The Niche takes a first look at Basic Compilers for the Spectrum
There’s a world of difference between ZX BASIC and machine code. Programs in BASIC tend to be slow, with jerky graphics and poor sound effects. Programs in machine code run hundreds of times faster — which doesn’t mean that the graphics just jerk around the screen at Warp Factor ten. No, machine code programming permits smoother movement, ‘3D’ perspectives, simultaneous sound, animation and so on.
Eight standard BenchMark programs were used in the comparison: timings for the execution of each benchmark program are given in seconds, with the speedup ratios achieved by each of the compilers printed on a grey background.
Of course, machine code doesn’t necessarily make a game playable, and some classic games have been programmed entirely in BASIC — Mined Out, Football Manager and Velnor’s Lair for instance. But if you want to write a shoot-em-up game, or a program with sophisticated graphics, you’ll almost certainly find BASIC too slow.
Back in the olden days of Spectrum programming, when programmers assembled code in their heads, and the back pages of the old orange manual were the first to fall out, there wasn’t much alternative to learning machine code once you’d come up against the limitations of BASIC.
Learning machine code was a traumatic process: before disks and microdrives (which brought their own meaning to the term ‘random access’) every programming mistake meant a crash. Teaching yourself machine code was a frustrating process as, after each mistake, it took several minutes to re-load your assembler, debugger and program source from tape in preparation for another crack at the problem.

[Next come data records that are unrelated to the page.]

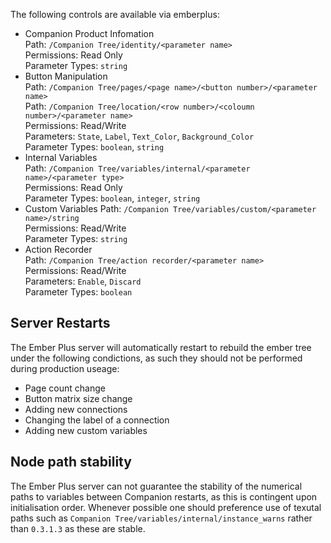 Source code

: The following controls are available via emberplus:

- Companion Product Infomation<br>
  Path: `/Companion Tree/identity/<parameter name>`<br>
  Permissions: Read Only<br>
  Parameter Types: `string`<br>
- Button Manipulation<br>
  Path: `/Companion Tree/pages/<page name>/<button number>/<parameter name>`<br>
  Path: `/Companion Tree/location/<row number>/<coloumn number>/<parameter name>`<br>
  Permissions: Read/Write<br>
  Parameters: `State`, `Label`, `Text_Color`, `Background_Color`<br>
  Parameter Types: `boolean`, `string`<br>
- Internal Variables<br>
  Path: `/Companion Tree/variables/internal/<parameter name>/<parameter type>`<br>
  Permissions: Read Only<br>
  Parameter Types: `boolean`, `integer`, `string`<br>
- Custom Variables
  Path: `/Companion Tree/variables/custom/<parameter name>/string`<br>
  Permissions: Read/Write<br>
  Parameter Types: `string`<br>
- Action Recorder<br>
  Path: `/Companion Tree/action recorder/<parameter name>`<br>
  Permissions: Read/Write<br>
  Parameters: `Enable`, `Discard`<br>
  Parameter Types: `boolean`<br>

## Server Restarts

The Ember Plus server will automatically restart to rebuild the ember tree under the following condictions, as such they should not be performed during production useage:

- Page count change
- Button matrix size change
- Adding new connections
- Changing the label of a connection
- Adding new custom variables

## Node path stability

The Ember Plus server can not guarantee the stability of the numerical paths to variables between Companion restarts, as this is contingent upon initialisation order. Whenever possible one should preference use of texutal paths such as `Companion Tree/variables/internal/instance_warns` rather than `0.3.1.3` as these are stable.
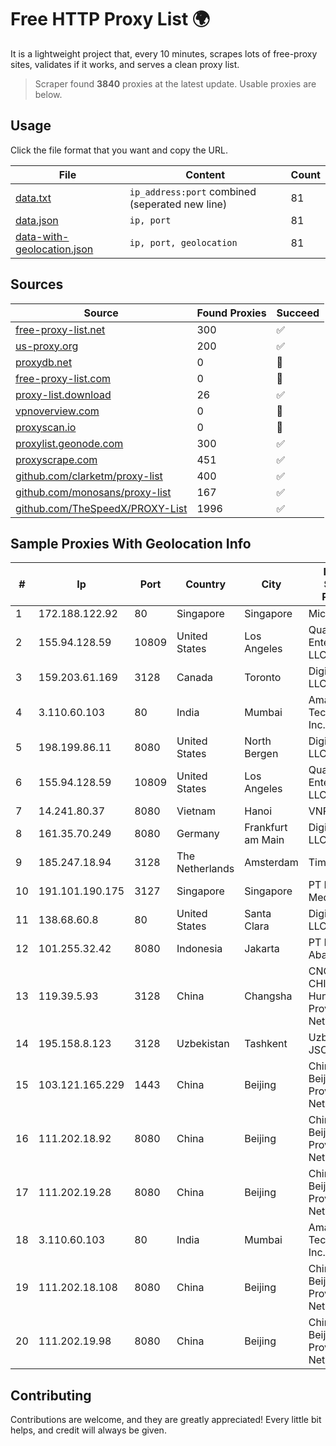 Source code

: 
# Free HTTP Proxy List 🌍

It is a lightweight project that, every 10 minutes, scrapes lots of free-proxy sites, validates if it works, and serves a clean proxy list.


> Scraper found **3840** proxies at the latest update. Usable proxies are below.

## Usage

Click the file format that you want and copy the URL.


|File|Content|Count|
|----|-------|-----|
|[data.txt](https://raw.githubusercontent.com/themiralay/Proxy-List-World/master/data.txt)|`ip_address:port` combined (seperated new line)|81|
|[data.json](https://raw.githubusercontent.com/themiralay/Proxy-List-World/master/data.json)|`ip, port`|81|
|[data-with-geolocation.json](https://raw.githubusercontent.com/themiralay/Proxy-List-World/master/data-with-geolocation.json)|`ip, port, geolocation`|81|

## Sources

|Source|Found Proxies|Succeed|
|------|-------------|-------|
|[free-proxy-list.net](https://free-proxy-list.net)|300|✅|
|[us-proxy.org](https://www.us-proxy.org)|200|✅|
|[proxydb.net](http://proxydb.net)|0|🚫|
|[free-proxy-list.com](https://free-proxy-list.com/?page=&port=&type%5B%5D=http&type%5B%5D=https&up_time=0&search=Search)|0|🚫|
|[proxy-list.download](https://www.proxy-list.download/HTTP)|26|✅|
|[vpnoverview.com](https://vpnoverview.com/privacy/anonymous-browsing/free-proxy-servers)|0|🚫|
|[proxyscan.io](https://www.proxyscan.io)|0|🚫|
|[proxylist.geonode.com](https://proxylist.geonode.com/api/proxy-list?limit=300&page=1&sort_by=lastChecked&sort_type=desc&protocols=http,https)|300|✅|
|[proxyscrape.com](https://api.proxyscrape.com/v2/?request=displayproxies&protocol=http&timeout=10000&country=all&ssl=all&anonymity=all)|451|✅|
|[github.com/clarketm/proxy-list](https://raw.githubusercontent.com/clarketm/proxy-list/master/proxy-list-raw.txt)|400|✅|
|[github.com/monosans/proxy-list](https://raw.githubusercontent.com/monosans/proxy-list/main/proxies/http.txt)|167|✅|
|[github.com/TheSpeedX/PROXY-List](https://raw.githubusercontent.com/TheSpeedX/PROXY-List/master/http.txt)|1996|✅|


## Sample Proxies With Geolocation Info

|#|Ip|Port|Country|City|Internet Service Provider|
|-|--|----|-------|----|-------------------------|
|1|172.188.122.92|80|Singapore|Singapore|Microsoft|
|2|155.94.128.59|10809|United States|Los Angeles|QuadraNet Enterprises LLC|
|3|159.203.61.169|3128|Canada|Toronto|DigitalOcean, LLC|
|4|3.110.60.103|80|India|Mumbai|Amazon Technologies Inc.|
|5|198.199.86.11|8080|United States|North Bergen|DigitalOcean, LLC|
|6|155.94.128.59|10809|United States|Los Angeles|QuadraNet Enterprises LLC|
|7|14.241.80.37|8080|Vietnam|Hanoi|VNPT|
|8|161.35.70.249|8080|Germany|Frankfurt am Main|DigitalOcean, LLC|
|9|185.247.18.94|3128|The Netherlands|Amsterdam|TimeWeb Ltd.|
|10|191.101.190.175|3127|Singapore|Singapore|PT Perwira Media Solusi|
|11|138.68.60.8|80|United States|Santa Clara|DigitalOcean, LLC|
|12|101.255.32.42|8080|Indonesia|Jakarta|PT Remala Abadi|
|13|119.39.5.93|3128|China|Changsha|CNC Group CHINA169 Hunan Province Network|
|14|195.158.8.123|3128|Uzbekistan|Tashkent|Uzbektelecom JSC|
|15|103.121.165.229|1443|China|Beijing|China Unicom Beijing Province Network|
|16|111.202.18.92|8080|China|Beijing|China Unicom Beijing Province Network|
|17|111.202.19.28|8080|China|Beijing|China Unicom Beijing Province Network|
|18|3.110.60.103|80|India|Mumbai|Amazon Technologies Inc.|
|19|111.202.18.108|8080|China|Beijing|China Unicom Beijing Province Network|
|20|111.202.19.98|8080|China|Beijing|China Unicom Beijing Province Network|



## Contributing

Contributions are welcome, and they are greatly appreciated! Every
little bit helps, and credit will always be given.

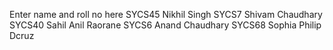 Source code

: Enter name and roll no here
SYCS45 Nikhil Singh 
SYCS7 Shivam Chaudhary
SYCS40 Sahil Anil Raorane
SYCS6 Anand Chaudhary
SYCS68 Sophia Philip Dcruz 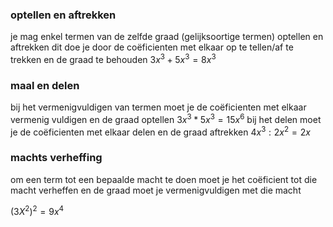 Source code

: ### optellen en aftrekken 

je mag enkel termen van de zelfde graad (gelijksoortige termen) optellen en aftrekken 
dit doe je door de coëficienten met elkaar op te tellen/af te trekken en de graad te behouden
$3x^3+5x^3=8x^3$
### maal en delen 
bij het vermenigvuldigen van termen moet je de coëficienten met elkaar vermenig vuldigen
en de graad optellen
$3x^3*5x^3=15x^6$
bij het delen moet je de coëficienten met elkaar delen en de graad aftrekken
$4x^3:2x^2=2x$

### machts verheffing 
om een term tot een bepaalde macht te doen moet je het coëficient tot die macht verheffen
en de graad moet je vermenigvuldigen met die macht

$(3X^2)^2=9x^4$
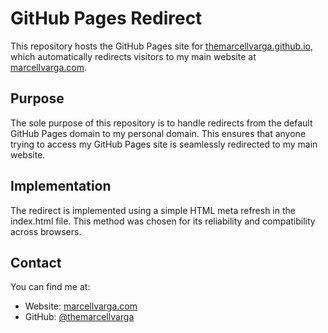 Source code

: # GitHub Pages Redirect

This repository hosts the GitHub Pages site for [themarcellvarga.github.io](https://themarcellvarga.github.io), which automatically redirects visitors to my main website at [marcellvarga.com](https://marcellvarga.com).

## Purpose

The sole purpose of this repository is to handle redirects from the default GitHub Pages domain to my personal domain. This ensures that anyone trying to access my GitHub Pages site is seamlessly redirected to my main website.

## Implementation

The redirect is implemented using a simple HTML meta refresh in the index.html file. This method was chosen for its reliability and compatibility across browsers.

## Contact

You can find me at:
- Website: [marcellvarga.com](https://marcellvarga.com)
- GitHub: [@themarcellvarga](https://github.com/themarcellvarga) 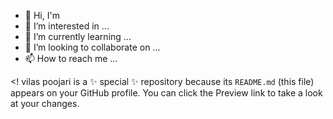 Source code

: - 👋 Hi, I'm
- 👀 I’m interested in ...
- 🌱 I’m currently learning ...
- 💞️ I’m looking to collaborate on ...
- 📫 How to reach me ...

<! vilas poojari is a ✨ special ✨ repository because its `README.md` (this file) appears on your GitHub profile.
You can click the Preview link to take a look at your changes.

Predictably it wasn’t long before someone figured out that, if the computer was so fiendishly clever, it really ought to be able to make up machine code for itself. In this article we take a look at currently available BASIC to machine code translators, or ‘compilers’. Next month we hope to examine Colt and Blast, two new and aggressive-sounding BASIC compilers which are under development. In future Niches we’ll blow the dust off other Spectrum languages such as Logo, Forth, C, and Pascal.
Meanwhile, back at the keyboard....
BASIC is slow because everything you type is carefully checked to make sure it is correct. This would be fair enough if it only happened once, when the program was entered, but the exhaustive checking continues even while a program is running.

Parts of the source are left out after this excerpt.